WHAT TO DO:
Please write out each entry below exactly as given.

Stored data entries:
○ ○ ○

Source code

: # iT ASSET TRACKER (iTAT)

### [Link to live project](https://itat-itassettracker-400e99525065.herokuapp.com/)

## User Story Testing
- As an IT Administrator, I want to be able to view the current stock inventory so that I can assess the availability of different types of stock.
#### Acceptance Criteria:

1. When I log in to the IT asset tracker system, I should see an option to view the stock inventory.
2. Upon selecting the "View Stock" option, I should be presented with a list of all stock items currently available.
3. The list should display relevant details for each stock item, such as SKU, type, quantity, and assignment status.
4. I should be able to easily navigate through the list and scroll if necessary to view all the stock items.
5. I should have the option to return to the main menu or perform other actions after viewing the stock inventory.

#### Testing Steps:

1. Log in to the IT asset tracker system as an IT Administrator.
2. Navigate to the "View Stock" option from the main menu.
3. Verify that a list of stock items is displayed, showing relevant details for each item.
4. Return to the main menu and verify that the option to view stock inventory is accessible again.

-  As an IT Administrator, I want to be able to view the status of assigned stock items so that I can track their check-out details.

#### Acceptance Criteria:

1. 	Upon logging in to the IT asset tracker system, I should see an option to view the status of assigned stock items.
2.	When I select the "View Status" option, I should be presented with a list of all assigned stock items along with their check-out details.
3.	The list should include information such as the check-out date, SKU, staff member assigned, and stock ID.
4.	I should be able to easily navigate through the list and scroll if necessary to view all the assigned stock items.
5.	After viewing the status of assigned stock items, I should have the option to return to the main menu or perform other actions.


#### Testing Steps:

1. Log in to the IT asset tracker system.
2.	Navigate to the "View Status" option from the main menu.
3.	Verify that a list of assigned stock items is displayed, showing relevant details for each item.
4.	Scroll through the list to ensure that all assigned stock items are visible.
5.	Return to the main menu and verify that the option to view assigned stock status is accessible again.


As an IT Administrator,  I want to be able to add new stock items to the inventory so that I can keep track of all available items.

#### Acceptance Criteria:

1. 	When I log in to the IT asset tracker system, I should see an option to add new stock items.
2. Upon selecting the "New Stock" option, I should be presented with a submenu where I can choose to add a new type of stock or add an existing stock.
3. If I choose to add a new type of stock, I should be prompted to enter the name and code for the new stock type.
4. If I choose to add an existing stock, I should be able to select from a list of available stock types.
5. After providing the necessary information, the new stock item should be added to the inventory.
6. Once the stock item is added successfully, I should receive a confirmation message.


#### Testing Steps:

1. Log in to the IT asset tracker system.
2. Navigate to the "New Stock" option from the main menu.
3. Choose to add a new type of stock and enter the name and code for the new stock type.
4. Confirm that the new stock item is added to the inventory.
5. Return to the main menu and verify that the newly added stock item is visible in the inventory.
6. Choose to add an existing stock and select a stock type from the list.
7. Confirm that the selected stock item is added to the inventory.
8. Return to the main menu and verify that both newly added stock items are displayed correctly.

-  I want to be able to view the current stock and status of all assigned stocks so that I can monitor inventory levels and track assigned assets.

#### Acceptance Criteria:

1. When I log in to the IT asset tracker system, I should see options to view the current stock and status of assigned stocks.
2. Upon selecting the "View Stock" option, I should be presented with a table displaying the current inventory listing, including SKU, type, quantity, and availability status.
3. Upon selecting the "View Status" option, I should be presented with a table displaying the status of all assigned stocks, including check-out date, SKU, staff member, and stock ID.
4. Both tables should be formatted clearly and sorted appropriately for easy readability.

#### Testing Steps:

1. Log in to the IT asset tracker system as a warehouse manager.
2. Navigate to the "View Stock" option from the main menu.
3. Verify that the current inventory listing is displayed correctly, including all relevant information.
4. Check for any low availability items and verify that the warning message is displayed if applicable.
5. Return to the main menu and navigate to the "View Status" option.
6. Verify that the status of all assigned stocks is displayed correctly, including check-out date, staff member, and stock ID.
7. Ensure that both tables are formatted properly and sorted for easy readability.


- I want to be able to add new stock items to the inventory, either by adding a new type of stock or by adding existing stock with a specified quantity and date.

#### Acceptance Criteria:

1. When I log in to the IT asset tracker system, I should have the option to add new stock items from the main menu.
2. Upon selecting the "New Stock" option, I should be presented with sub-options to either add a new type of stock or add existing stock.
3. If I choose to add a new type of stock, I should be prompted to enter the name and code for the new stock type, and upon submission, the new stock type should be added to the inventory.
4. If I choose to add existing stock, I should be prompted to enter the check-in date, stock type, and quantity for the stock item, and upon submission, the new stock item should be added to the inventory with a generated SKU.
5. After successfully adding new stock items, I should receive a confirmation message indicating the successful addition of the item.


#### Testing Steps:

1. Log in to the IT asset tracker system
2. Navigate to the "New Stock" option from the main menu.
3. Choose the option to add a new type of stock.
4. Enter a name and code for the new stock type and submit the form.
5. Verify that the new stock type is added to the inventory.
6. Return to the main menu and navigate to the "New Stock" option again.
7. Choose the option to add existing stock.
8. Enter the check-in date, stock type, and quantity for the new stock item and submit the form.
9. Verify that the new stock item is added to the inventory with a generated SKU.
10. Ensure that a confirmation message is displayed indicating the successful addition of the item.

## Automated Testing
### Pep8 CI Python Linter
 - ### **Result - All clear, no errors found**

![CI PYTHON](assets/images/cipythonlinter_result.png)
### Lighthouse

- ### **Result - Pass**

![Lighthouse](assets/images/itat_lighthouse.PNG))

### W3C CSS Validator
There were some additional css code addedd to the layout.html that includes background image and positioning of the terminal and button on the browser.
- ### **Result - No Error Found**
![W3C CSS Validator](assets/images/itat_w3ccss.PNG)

○ ○ ○

SOLUTION TO THE PROBLEM:
Source code

: # iT ASSET TRACKER (iTAT)

### [Link to live project](https://itat-itassettracker-400e99525065.herokuapp.com/)

## User Story Testing
- As an IT Administrator, I want to be able to view the current stock inventory so that I can assess the availability of different types of stock.
#### Acceptance Criteria:

1. When I log in to the IT asset tracker system, I should see an option to view the stock inventory.
2. Upon selecting the "View Stock" option, I should be presented with a list of all stock items currently available.
3. The list should display relevant details for each stock item, such as SKU, type, quantity, and assignment status.
4. I should be able to easily navigate through the list and scroll if necessary to view all the stock items.
5. I should have the option to return to the main menu or perform other actions after viewing the stock inventory.

#### Testing Steps:

1. Log in to the IT asset tracker system as an IT Administrator.
2. Navigate to the "View Stock" option from the main menu.
3. Verify that a list of stock items is displayed, showing relevant details for each item.
4. Return to the main menu and verify that the option to view stock inventory is accessible again.

-  As an IT Administrator, I want to be able to view the status of assigned stock items so that I can track their check-out details.

#### Acceptance Criteria:

1. 	Upon logging in to the IT asset tracker system, I should see an option to view the status of assigned stock items.
2.	When I select the "View Status" option, I should be presented with a list of all assigned stock items along with their check-out details.
3.	The list should include information such as the check-out date, SKU, staff member assigned, and stock ID.
4.	I should be able to easily navigate through the list and scroll if necessary to view all the assigned stock items.
5.	After viewing the status of assigned stock items, I should have the option to return to the main menu or perform other actions.


#### Testing Steps:

1. Log in to the IT asset tracker system.
2.	Navigate to the "View Status" option from the main menu.
3.	Verify that a list of assigned stock items is displayed, showing relevant details for each item.
4.	Scroll through the list to ensure that all assigned stock items are visible.
5.	Return to the main menu and verify that the option to view assigned stock status is accessible again.


As an IT Administrator,  I want to be able to add new stock items to the inventory so that I can keep track of all available items.

#### Acceptance Criteria:

1. 	When I log in to the IT asset tracker system, I should see an option to add new stock items.
2. Upon selecting the "New Stock" option, I should be presented with a submenu where I can choose to add a new type of stock or add an existing stock.
3. If I choose to add a new type of stock, I should be prompted to enter the name and code for the new stock type.
4. If I choose to add an existing stock, I should be able to select from a list of available stock types.
5. After providing the necessary information, the new stock item should be added to the inventory.
6. Once the stock item is added successfully, I should receive a confirmation message.


#### Testing Steps:

1. Log in to the IT asset tracker system.
2. Navigate to the "New Stock" option from the main menu.
3. Choose to add a new type of stock and enter the name and code for the new stock type.
4. Confirm that the new stock item is added to the inventory.
5. Return to the main menu and verify that the newly added stock item is visible in the inventory.
6. Choose to add an existing stock and select a stock type from the list.
7. Confirm that the selected stock item is added to the inventory.
8. Return to the main menu and verify that both newly added stock items are displayed correctly.

-  I want to be able to view the current stock and status of all assigned stocks so that I can monitor inventory levels and track assigned assets.

#### Acceptance Criteria:

1. When I log in to the IT asset tracker system, I should see options to view the current stock and status of assigned stocks.
2. Upon selecting the "View Stock" option, I should be presented with a table displaying the current inventory listing, including SKU, type, quantity, and availability status.
3. Upon selecting the "View Status" option, I should be presented with a table displaying the status of all assigned stocks, including check-out date, SKU, staff member, and stock ID.
4. Both tables should be formatted clearly and sorted appropriately for easy readability.

#### Testing Steps:

1. Log in to the IT asset tracker system as a warehouse manager.
2. Navigate to the "View Stock" option from the main menu.
3. Verify that the current inventory listing is displayed correctly, including all relevant information.
4. Check for any low availability items and verify that the warning message is displayed if applicable.
5. Return to the main menu and navigate to the "View Status" option.
6. Verify that the status of all assigned stocks is displayed correctly, including check-out date, staff member, and stock ID.
7. Ensure that both tables are formatted properly and sorted for easy readability.


- I want to be able to add new stock items to the inventory, either by adding a new type of stock or by adding existing stock with a specified quantity and date.

#### Acceptance Criteria:

1. When I log in to the IT asset tracker system, I should have the option to add new stock items from the main menu.
2. Upon selecting the "New Stock" option, I should be presented with sub-options to either add a new type of stock or add existing stock.
3. If I choose to add a new type of stock, I should be prompted to enter the name and code for the new stock type, and upon submission, the new stock type should be added to the inventory.
4. If I choose to add existing stock, I should be prompted to enter the check-in date, stock type, and quantity for the stock item, and upon submission, the new stock item should be added to the inventory with a generated SKU.
5. After successfully adding new stock items, I should receive a confirmation message indicating the successful addition of the item.


#### Testing Steps:

1. Log in to the IT asset tracker system
2. Navigate to the "New Stock" option from the main menu.
3. Choose the option to add a new type of stock.
4. Enter a name and code for the new stock type and submit the form.
5. Verify that the new stock type is added to the inventory.
6. Return to the main menu and navigate to the "New Stock" option again.
7. Choose the option to add existing stock.
8. Enter the check-in date, stock type, and quantity for the new stock item and submit the form.
9. Verify that the new stock item is added to the inventory with a generated SKU.
10. Ensure that a confirmation message is displayed indicating the successful addition of the item.

## Automated Testing
### Pep8 CI Python Linter
 - ### **Result - All clear, no errors found**

![CI PYTHON](assets/images/cipythonlinter_result.png)
### Lighthouse

- ### **Result - Pass**

![Lighthouse](assets/images/itat_lighthouse.PNG))

### W3C CSS Validator
There were some additional css code addedd to the layout.html that includes background image and positioning of the terminal and button on the browser.
- ### **Result - No Error Found**
![W3C CSS Validator](assets/images/itat_w3ccss.PNG)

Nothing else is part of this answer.